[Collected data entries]

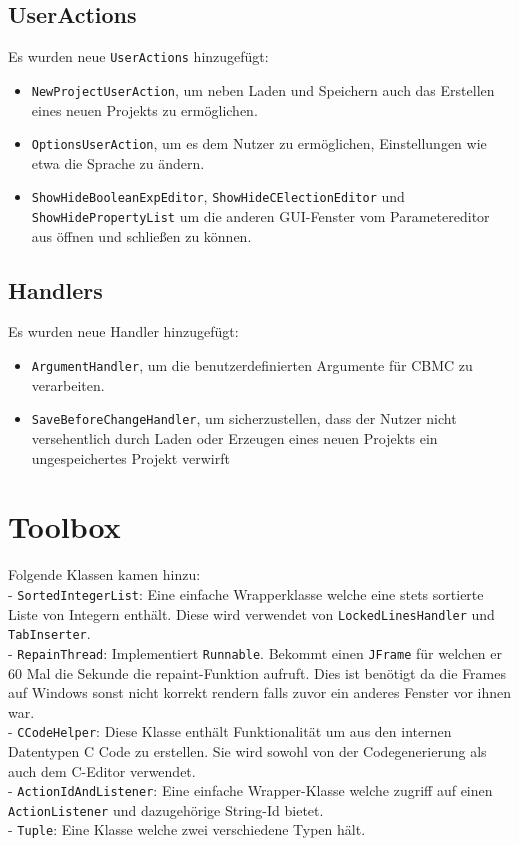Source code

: \documentclass[a4paper]{scrreprt}
\begin{document}
\subsection{UserActions}
Es wurden neue \verb!UserActions! hinzugefügt:
\begin{itemize}
\item \verb!NewProjectUserAction!, um neben Laden und Speichern auch das Erstellen eines neuen Projekts zu ermöglichen.
\item \verb!OptionsUserAction!, um es dem Nutzer zu ermöglichen, Einstellungen wie etwa die Sprache zu ändern.
\item \verb!ShowHideBooleanExpEditor!, \verb!ShowHideCElectionEditor! und \verb!ShowHidePropertyList! um die anderen GUI-Fenster vom Parametereditor aus öffnen und schließen zu können.
\end{itemize}

\subsection{Handlers}
Es wurden neue Handler hinzugefügt:
\begin{itemize}
\item \verb!ArgumentHandler!, um die benutzerdefinierten Argumente für CBMC zu verarbeiten.
\item \verb!SaveBeforeChangeHandler!, um sicherzustellen, dass der Nutzer nicht versehentlich durch Laden oder Erzeugen eines neuen Projekts ein ungespeichertes Projekt verwirft
\end{itemize}

\section{Toolbox}
Folgende Klassen kamen hinzu:\\
- \verb!SortedIntegerList!: Eine einfache Wrapperklasse welche eine stets sortierte Liste von Integern enthält. Diese wird verwendet von \verb!LockedLinesHandler! und \verb!TabInserter!.\\
- \verb!RepainThread!: Implementiert \verb!Runnable!. Bekommt einen \verb!JFrame! für welchen er 60 Mal die Sekunde die repaint-Funktion aufruft. Dies ist benötigt da die Frames auf Windows sonst nicht korrekt rendern falls zuvor ein anderes Fenster vor ihnen war.\\
- \verb!CCodeHelper!: Diese Klasse enthält Funktionalität um aus den internen Datentypen C Code zu erstellen. Sie wird sowohl von der Codegenerierung als auch dem C-Editor verwendet. \\
- \verb!ActionIdAndListener!: Eine einfache Wrapper-Klasse welche zugriff auf einen \verb!ActionListener! und dazugehörige String-Id bietet.\\
- \verb!Tuple!: Eine Klasse welche zwei verschiedene Typen hält.
\end{document}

> **REQUIREMENT**
Please return the records above exactly as written, dropping every picture.

> **RESULT BELOW**
Source code

: \documentclass[a4paper]{scrreprt}
\begin{document}
\subsection{UserActions}
Es wurden neue \verb!UserActions! hinzugefügt:
\begin{itemize}
\item \verb!NewProjectUserAction!, um neben Laden und Speichern auch das Erstellen eines neuen Projekts zu ermöglichen.
\item \verb!OptionsUserAction!, um es dem Nutzer zu ermöglichen, Einstellungen wie etwa die Sprache zu ändern.
\item \verb!ShowHideBooleanExpEditor!, \verb!ShowHideCElectionEditor! und \verb!ShowHidePropertyList! um die anderen GUI-Fenster vom Parametereditor aus öffnen und schließen zu können.
\end{itemize}

\subsection{Handlers}
Es wurden neue Handler hinzugefügt:
\begin{itemize}
\item \verb!ArgumentHandler!, um die benutzerdefinierten Argumente für CBMC zu verarbeiten.
\item \verb!SaveBeforeChangeHandler!, um sicherzustellen, dass der Nutzer nicht versehentlich durch Laden oder Erzeugen eines neuen Projekts ein ungespeichertes Projekt verwirft
\end{itemize}

\section{Toolbox}
Folgende Klassen kamen hinzu:\\
- \verb!SortedIntegerList!: Eine einfache Wrapperklasse welche eine stets sortierte Liste von Integern enthält. Diese wird verwendet von \verb!LockedLinesHandler! und \verb!TabInserter!.\\
- \verb!RepainThread!: Implementiert \verb!Runnable!. Bekommt einen \verb!JFrame! für welchen er 60 Mal die Sekunde die repaint-Funktion aufruft. Dies ist benötigt da die Frames auf Windows sonst nicht korrekt rendern falls zuvor ein anderes Fenster vor ihnen war.\\
- \verb!CCodeHelper!: Diese Klasse enthält Funktionalität um aus den internen Datentypen C Code zu erstellen. Sie wird sowohl von der Codegenerierung als auch dem C-Editor verwendet. \\
- \verb!ActionIdAndListener!: Eine einfache Wrapper-Klasse welche zugriff auf einen \verb!ActionListener! und dazugehörige String-Id bietet.\\
- \verb!Tuple!: Eine Klasse welche zwei verschiedene Typen hält.
\end{document}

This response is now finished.